§ **What the task asks**
Your answer should be one number, the count of lines in the listing below containing the word "atomic".

§ **Source information**
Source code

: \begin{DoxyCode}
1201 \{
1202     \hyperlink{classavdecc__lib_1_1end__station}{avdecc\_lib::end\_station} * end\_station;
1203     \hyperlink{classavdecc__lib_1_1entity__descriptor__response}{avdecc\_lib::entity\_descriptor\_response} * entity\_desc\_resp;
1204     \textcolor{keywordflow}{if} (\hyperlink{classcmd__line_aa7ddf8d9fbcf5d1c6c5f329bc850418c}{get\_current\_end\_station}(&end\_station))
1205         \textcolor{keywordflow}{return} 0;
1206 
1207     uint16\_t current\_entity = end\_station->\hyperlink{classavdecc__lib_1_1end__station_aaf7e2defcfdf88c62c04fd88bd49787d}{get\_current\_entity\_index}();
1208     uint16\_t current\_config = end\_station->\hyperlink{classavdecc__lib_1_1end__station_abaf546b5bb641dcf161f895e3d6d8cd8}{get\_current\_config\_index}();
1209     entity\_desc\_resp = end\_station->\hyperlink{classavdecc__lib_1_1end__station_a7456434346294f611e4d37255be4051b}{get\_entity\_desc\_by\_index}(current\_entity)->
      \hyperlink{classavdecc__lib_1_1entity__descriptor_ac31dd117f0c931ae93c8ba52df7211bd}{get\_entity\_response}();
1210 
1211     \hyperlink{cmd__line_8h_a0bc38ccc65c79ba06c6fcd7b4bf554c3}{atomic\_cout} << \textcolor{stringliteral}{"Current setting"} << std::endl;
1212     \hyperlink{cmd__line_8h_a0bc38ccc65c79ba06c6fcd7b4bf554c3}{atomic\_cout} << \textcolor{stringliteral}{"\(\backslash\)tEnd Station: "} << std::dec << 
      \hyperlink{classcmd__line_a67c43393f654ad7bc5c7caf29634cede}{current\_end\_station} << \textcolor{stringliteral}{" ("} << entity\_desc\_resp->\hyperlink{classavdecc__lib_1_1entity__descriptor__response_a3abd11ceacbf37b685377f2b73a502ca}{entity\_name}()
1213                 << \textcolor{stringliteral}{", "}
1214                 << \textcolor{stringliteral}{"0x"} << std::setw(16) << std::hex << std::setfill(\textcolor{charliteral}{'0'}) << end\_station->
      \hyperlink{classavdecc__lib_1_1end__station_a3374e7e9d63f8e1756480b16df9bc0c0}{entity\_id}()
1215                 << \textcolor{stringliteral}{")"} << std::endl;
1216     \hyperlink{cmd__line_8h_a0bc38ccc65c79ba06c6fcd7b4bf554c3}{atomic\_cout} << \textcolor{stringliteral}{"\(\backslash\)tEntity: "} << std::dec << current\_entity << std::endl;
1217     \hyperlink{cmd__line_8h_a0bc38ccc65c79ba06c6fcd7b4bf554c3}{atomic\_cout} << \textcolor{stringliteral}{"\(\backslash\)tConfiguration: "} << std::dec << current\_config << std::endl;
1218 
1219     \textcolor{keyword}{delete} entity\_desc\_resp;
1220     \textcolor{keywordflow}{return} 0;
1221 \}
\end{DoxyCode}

§ **Your solution**
4